Then bring it closer to home. In all the angst-ridden coverage of the recent floods in Somerset and the Thames Valley, did you hear a single representative of any of the UK’s leading environmental organisations make the connection between the floods and the UK’s still rising population? No, you did not.

Yet they all know that this is a key part of the story, and that the UK’s population is set to grow by around another 10 million people over the next 25 years. A significant percentage of those millions will end up housed in the South East, further exacerbating already chronic overheating effects – including the need to build millions of new homes, many of which (despite the strangulated complaints of the poor old Environment Agency) will continue to be built on flood plains.

It was ever thus.

The only time when environmental NGOs (in both Europe and the USA) were actively involved in the population debate was back in the early 1970s. With Paul Ehrlich’s Population Bomb going off all over the place, and books like Limits to Growth eloquently stressing the linkage between population growth, resource consumption and environmental impact, it made good PR sense for the NGOs to be vocal on those issues.

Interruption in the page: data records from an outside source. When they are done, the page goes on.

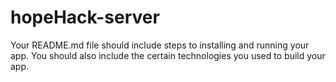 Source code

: # hopeHack-server
Your README.md file should include steps to installing and running your app. You should also include the certain technologies you used to build your app.
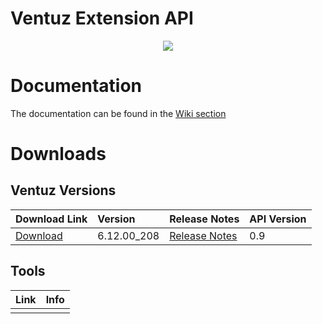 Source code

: # Ventuz Extension API
<p align="center">
  <img  src="https://www.ventuz.com/wp-content/uploads/2019/10/ventuz-logo-weiss-300x86.png?x58583">
</p>

# Documentation
The documentation can be found in the [Wiki section](https://github.com/VentuzTechnology/Ventuz.Extension.prerelease/wiki)

# Downloads
## Ventuz Versions
| Download Link        | Version           | Release Notes           | API Version |
| ------------- |:-------------|:-------------|:-------------|
|[Download](https://ventuz-my.sharepoint.com/:u:/p/share/ET3se4CbFQBHhhl0PY5KHPIBclasjCju83fJT3bQtwCzRw?e=kf73yN)  | 6.12.00_208 |[Release Notes](https://ventuz-my.sharepoint.com/:u:/p/share/Ec_IrxVFyrdNiyN81jDMYn8B9NoX99wZIZwjXAdjfiZtfw?e=MRfGbQ) | 0.9 |

## Tools
 Link        | Info           | 
| ------------- |:-------------:| 
|     |   |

But as soon as that level of mainstream political interest faded away, the NGOs’ interest in population faded away too. As director of Friends of the Earth in the UK between 1984 and 1990, I failed completely to get the organisation to say anything intelligent about population, let alone campaign on it – and I still feel bad about that.

So when the charity Population Matters (of which I’m a patron) invited my good friend Robin Maynard to conduct a survey of where the eight leading NGOs in the UK are now positioned on population, I wasn’t exactly holding my breath.

The subsequent decision to rank them – based on their responses to some simple suggestions as to what they might actually do on population issues – was the direct consequence of the really rather pathetic responses our enquiries elicited. This was the end result, with first place being best and eighth worst:

  1. Friends of the Earth
  2. The Wildlife Trusts
  3. CPRE
  4. Greenpeace
  5. RSPB
  6. Wildfowl and Wetland Trust
  7. National Trust
  8. WWF-UK

Given that about 80% of people here in the UK believe population growth to be an important issue, you do wonder what the problem with today’s NGO leaders might be – apart from collective blindness and an understandable but gutless desire to avoid controversy.